▶ **THE PROBLEM**:
Return all the lines below in which the string "accounts" appears.

[Dataset entries]
=== Begin Enclosure ===
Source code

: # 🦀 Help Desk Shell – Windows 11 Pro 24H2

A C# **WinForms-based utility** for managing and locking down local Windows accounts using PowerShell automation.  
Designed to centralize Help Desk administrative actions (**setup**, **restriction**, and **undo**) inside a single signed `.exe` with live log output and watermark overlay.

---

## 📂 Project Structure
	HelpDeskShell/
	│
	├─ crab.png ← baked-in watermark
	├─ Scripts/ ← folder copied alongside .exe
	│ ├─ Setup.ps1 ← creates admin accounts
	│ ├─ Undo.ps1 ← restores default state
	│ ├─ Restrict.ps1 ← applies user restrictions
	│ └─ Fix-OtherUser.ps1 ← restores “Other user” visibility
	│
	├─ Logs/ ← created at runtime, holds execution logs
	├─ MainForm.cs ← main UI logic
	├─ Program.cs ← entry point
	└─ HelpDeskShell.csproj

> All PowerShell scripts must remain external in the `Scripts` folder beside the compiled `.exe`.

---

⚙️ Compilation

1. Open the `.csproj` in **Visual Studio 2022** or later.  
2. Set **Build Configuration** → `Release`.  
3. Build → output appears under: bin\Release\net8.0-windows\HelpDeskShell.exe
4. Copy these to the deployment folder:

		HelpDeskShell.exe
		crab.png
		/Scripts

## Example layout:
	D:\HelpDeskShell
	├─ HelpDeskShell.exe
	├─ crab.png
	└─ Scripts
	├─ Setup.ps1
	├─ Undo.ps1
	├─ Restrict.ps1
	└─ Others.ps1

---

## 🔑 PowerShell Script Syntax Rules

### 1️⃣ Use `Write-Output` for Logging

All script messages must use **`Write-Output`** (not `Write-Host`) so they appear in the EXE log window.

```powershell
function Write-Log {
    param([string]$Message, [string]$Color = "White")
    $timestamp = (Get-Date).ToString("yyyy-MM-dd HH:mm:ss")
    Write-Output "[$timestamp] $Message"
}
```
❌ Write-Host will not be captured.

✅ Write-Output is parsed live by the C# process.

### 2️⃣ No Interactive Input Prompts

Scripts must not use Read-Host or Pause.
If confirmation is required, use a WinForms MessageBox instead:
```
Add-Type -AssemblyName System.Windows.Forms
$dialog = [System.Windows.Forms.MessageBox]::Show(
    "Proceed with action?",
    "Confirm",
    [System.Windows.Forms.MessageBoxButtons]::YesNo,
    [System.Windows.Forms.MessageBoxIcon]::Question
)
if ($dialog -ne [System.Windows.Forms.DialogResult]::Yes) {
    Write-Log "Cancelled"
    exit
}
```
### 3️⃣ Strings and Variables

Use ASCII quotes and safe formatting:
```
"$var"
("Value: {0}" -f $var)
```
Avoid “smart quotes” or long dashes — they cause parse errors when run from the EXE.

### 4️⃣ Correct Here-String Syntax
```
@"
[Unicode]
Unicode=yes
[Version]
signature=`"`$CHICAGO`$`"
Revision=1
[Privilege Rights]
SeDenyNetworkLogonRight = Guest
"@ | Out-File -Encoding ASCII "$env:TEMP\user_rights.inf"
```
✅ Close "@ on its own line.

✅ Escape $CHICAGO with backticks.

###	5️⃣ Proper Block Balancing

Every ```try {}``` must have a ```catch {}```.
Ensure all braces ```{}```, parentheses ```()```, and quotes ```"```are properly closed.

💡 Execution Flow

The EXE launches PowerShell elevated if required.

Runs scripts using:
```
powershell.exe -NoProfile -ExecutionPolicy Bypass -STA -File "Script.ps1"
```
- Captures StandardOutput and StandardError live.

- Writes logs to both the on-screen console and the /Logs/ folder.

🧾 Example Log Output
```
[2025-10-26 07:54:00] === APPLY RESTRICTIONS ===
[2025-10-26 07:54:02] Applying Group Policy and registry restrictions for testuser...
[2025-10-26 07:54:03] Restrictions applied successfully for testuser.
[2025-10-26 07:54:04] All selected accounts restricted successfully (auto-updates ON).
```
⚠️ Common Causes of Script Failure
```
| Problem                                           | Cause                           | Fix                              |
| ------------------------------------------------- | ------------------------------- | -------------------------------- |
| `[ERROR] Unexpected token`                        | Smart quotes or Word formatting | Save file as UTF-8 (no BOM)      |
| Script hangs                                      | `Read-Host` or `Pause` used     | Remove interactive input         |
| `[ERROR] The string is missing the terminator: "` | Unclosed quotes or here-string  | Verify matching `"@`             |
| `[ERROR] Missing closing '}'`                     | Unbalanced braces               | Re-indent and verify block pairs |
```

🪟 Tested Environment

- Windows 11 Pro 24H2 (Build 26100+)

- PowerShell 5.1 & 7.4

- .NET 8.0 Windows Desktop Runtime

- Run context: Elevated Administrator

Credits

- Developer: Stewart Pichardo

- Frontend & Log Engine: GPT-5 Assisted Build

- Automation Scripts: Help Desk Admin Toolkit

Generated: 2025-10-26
=== End Enclosure ===
▶ **TASK RESULT**:
A C# **WinForms-based utility** for managing and locking down local Windows accounts using PowerShell automation.  
	│ ├─ Setup.ps1 ← creates admin accounts
[2025-10-26 07:54:04] All selected accounts restricted successfully (auto-updates ON).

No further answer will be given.